ABSTRACT.- A national survey was conducted with 294 community residential facilities CRFs) serving adults with severe retardation, Respondents were asked to rate 38 community-based activities twice: one rating representing the activity involvement of the residents living in the CRFs, and one rating representing the perceived activity involvement of "average," well-integrated community members. Nonhandicapped community members were perceived to have significantly more involvement in 30 activities than adults living in CRFs. Group home and foster home residents were perceived to be more involved in employment or day activities outside the residence, use of health care services, walking or wheelchair strolling for pleasure, and use of parks or zoos than nonhandicapped community members.

Deinstitutionalization has resulted in the transfer of residents who are mentally retarded from numerous central institutions to community residential facilities CRFs, Braddock & Heller, 1985a). Both positive and negative results of placement in CRFs have been reported in the areas of adaptive behavior, health problems, and activity level (Braddock & Heller, 1985b; Carsrud, Carsrud, Henderson, Alisch, & Fowler, 1979; Close, 1977; Cohen, Conroy, Frazer, Snelbecker, & Spreat, 1977; Conroy, Efthimiou, & Lemanowicz, 1982; Heller 1982). In their review of adaptive behavior studies, Crapps, Langone, and Swain (1985) concluded that reports of improved adaptive behavior resulting from placement in CRFs referred to improvement in home behavior, not in community behavior.

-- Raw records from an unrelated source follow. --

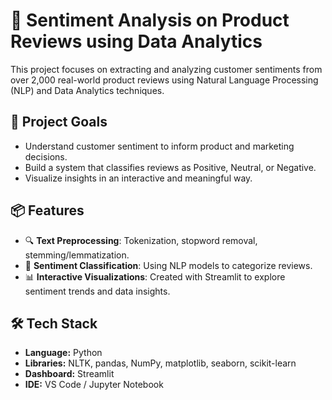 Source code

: # 🧠 Sentiment Analysis on Product Reviews using Data Analytics

This project focuses on extracting and analyzing customer sentiments from over 2,000 real-world product reviews using Natural Language Processing (NLP) and Data Analytics techniques.

## 🚀 Project Goals
- Understand customer sentiment to inform product and marketing decisions.
- Build a system that classifies reviews as Positive, Neutral, or Negative.
- Visualize insights in an interactive and meaningful way.

## 📦 Features
- 🔍 **Text Preprocessing**: Tokenization, stopword removal, stemming/lemmatization.
- 🧾 **Sentiment Classification**: Using NLP models to categorize reviews.
- 📊 **Interactive Visualizations**: Created with Streamlit to explore sentiment trends and data insights.

## 🛠️ Tech Stack
- **Language:** Python  
- **Libraries:** NLTK, pandas, NumPy, matplotlib, seaborn, scikit-learn  
- **Dashboard:** Streamlit  
- **IDE:** VS Code / Jupyter Notebook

Several studies have shown that children who are retarded and living in foster homes interact little, if at all, with other individuals in their communities and do not use community facilities often (Browder, Ellis, & Neal, 1974; Murphy, Penner, & Luchins, 1972). Even when some degree of social integration does occur with residents of community homes, little involves interactions with nonhandicapped members of the community outside the residential facility (Gollay, 1976; O'Connor, 1976).

Crapps et al. (1985) assessed the quality and amount of community interaction experienced by 15 adults living in CRFs. No levels of retardation were reported for the subjects; two subjects used wheelchairs. Since subject interviews were employed as one means of data collection, subjects were presumed to be verbal. Only a small amount of the subjects' time was spent outside of the home: 36% for men and 18% for women. And, when in the community, the subjects were found to use a limited range of environments.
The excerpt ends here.